In 2022, phishing continues to rise, attacking people and organisations of all sizes, writes Alex Greenland MBCS, co-founder and CEO of Epi Technologies.
Despite today’s defensive tools and training, targeted campaigns get through and persuade people to give away sensitive information. Once credentials are obtained by malicious actors, they can access internal systems, view confidential data and extract funds, all while impersonating the target. By considerable margin, phishing is the number one cyber attack.
The statistics today
|1 in 3||83%||79%|
|Businesses attacked at least once a week||Firms report phishing most common attack||Companies use existing cyber defences|
The UK Government recently released its report of their annual Cyber Security Breaches Survey, last updated in July 2022. It found that 31% of businesses and 26% of charities identified a cyber attack at least once every week. This is an increase from 27% of businesses and 23% of charities in the previous year.

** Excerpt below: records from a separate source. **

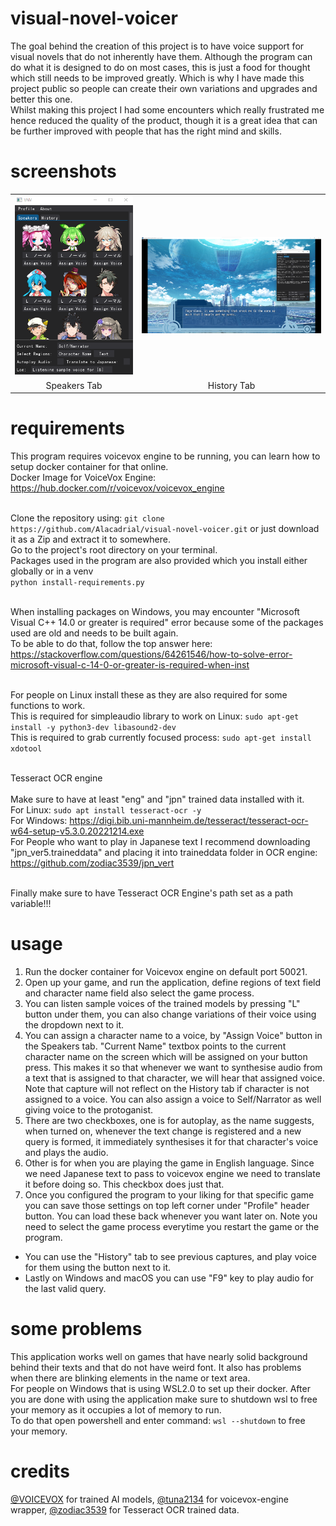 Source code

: # visual-novel-voicer

The goal behind the creation of this project is to have voice support for visual novels that do not inherently have them. Although the program can do what it is designed to do on most cases, this is just a food for thought which still needs to be improved greatly. Which is why I have made this project public so people can create their own variations and upgrades and better this one.<br>
Whilst making this project I had some encounters which really frustrated me hence reduced the quality of the product, though it is a great idea that can be further improved with people that has the right mind and skills.

# screenshots

<table>
  <tr>
    <td align="center"><img src="./screenshots/app_1.png" width="350"/></td>
    <td align="center"><img src="./screenshots/app_2.png" width="590"/></td>
  </tr>
  <tr>
    <td align="center">Speakers Tab</td>
    <td align="center">History Tab</td>
  </tr>
</table>

# requirements

This program requires voicevox engine to be running, you can learn how to setup docker container for that online.<br>
Docker Image for VoiceVox Engine: https://hub.docker.com/r/voicevox/voicevox_engine<br><br>

Clone the repository using: `git clone https://github.com/Alacadrial/visual-novel-voicer.git` or just download it as a Zip and extract it to somewhere.<br>
Go to the project's root directory on your terminal.<br>
Packages used in the program are also provided which you install either globally or in a venv <br>
`python install-requirements.py`<br><br>

When installing packages on Windows, you may encounter "Microsoft Visual C++ 14.0 or greater is required" error because some of the packages used are old and needs to be built again.<br>
To be able to do that, follow the top answer here: https://stackoverflow.com/questions/64261546/how-to-solve-error-microsoft-visual-c-14-0-or-greater-is-required-when-inst<br><br>

For people on Linux install these as they are also required for some functions to work.<br>
This is required for simpleaudio library to work on Linux: `sudo apt-get install -y python3-dev libasound2-dev`<br>
This is required to grab currently focused process: `sudo apt-get install xdotool`<br><br>

Tesseract OCR engine<br>  
Make sure to have at least "eng" and "jpn" trained data installed with it.<br>
For Linux: `sudo apt install tesseract-ocr -y`<br>
For Windows: https://digi.bib.uni-mannheim.de/tesseract/tesseract-ocr-w64-setup-v5.3.0.20221214.exe<br>
For People who want to play in Japanese text I recommend downloading "jpn_ver5.traineddata" and placing it into traineddata folder in OCR engine: https://github.com/zodiac3539/jpn_vert<br><br>

Finally make sure to have Tesseract OCR Engine's path set as a path variable!!!<br>

# usage

1. Run the docker container for Voicevox engine on default port 50021.<br>
2. Open up your game, and run the application, define regions of text field and character name field also select the game process.<br>
3. You can listen sample voices of the trained models by pressing "L" button under them, you can also change variations of their voice using the dropdown next to it.<br>
4. You can assign a character name to a voice, by "Assign Voice" button in the Speakers tab. "Current Name" textbox points to the current character name on the screen which will be assigned on your button press. This makes it so that whenever we want to synthesise audio from a text that is assigned to that character, we will hear that assigned voice. Note that capture will not reflect on the History tab if character is not assigned to a voice. You can also assign a voice to Self/Narrator as well giving voice to the protoganist.<br>
5. There are two checkboxes, one is for autoplay, as the name suggests, when turned on, whenever the text change is registered and a new query is formed, it immediately synthesises it for that character's voice and plays the audio.<br>
6. Other is for when you are playing the game in English language. Since we need Japanese text to pass to voicevox engine we need to translate it before doing so. This checkbox does just that.<br>
7. Once you configured the program to your liking for that specific game you can save those settings on top left corner under "Profile" header button. You can load these back whenever you want later on. Note you need to select the game process everytime you restart the game or the program.<br>

- You can use the "History" tab to see previous captures, and play voice for them using the button next to it.<br>
- Lastly on Windows and macOS you can use "F9" key to play audio for the last valid query.<br>

# some problems

This application works well on games that have nearly solid background behind their texts and that do not have weird font. It also has problems when there are blinking elements in the name or text area.<br>
For people on Windows that is using WSL2.0 to set up their docker. After you are done with using the application make sure to shutdown wsl to free your memory as it occupies a lot of memory to run.<br>
To do that open powershell and enter command: `wsl --shutdown` to free your memory.<br>

# credits

[@VOICEVOX](https://github.com/VOICEVOX) for trained AI models, [@tuna2134](https://github.com/tuna2134) for voicevox-engine wrapper, [@zodiac3539](https://github.com/zodiac3539) for Tesseract OCR trained data.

In terms of the attack type, 83% of businesses reported that phishing was the cause, consistent with the previous year, and an increase from pre-pandemic levels of 80% in 2019. With more organisations reporting attacks each year, phishing is on the rise. The dominance of phishing is not a result of organisations failing to use defences, as most do — 79% of UK businesses use existing anti-malware software and firewalls, comparable with previous years.
219 days to identify that phishing has occurred, with an additional 76 days to contain the attack.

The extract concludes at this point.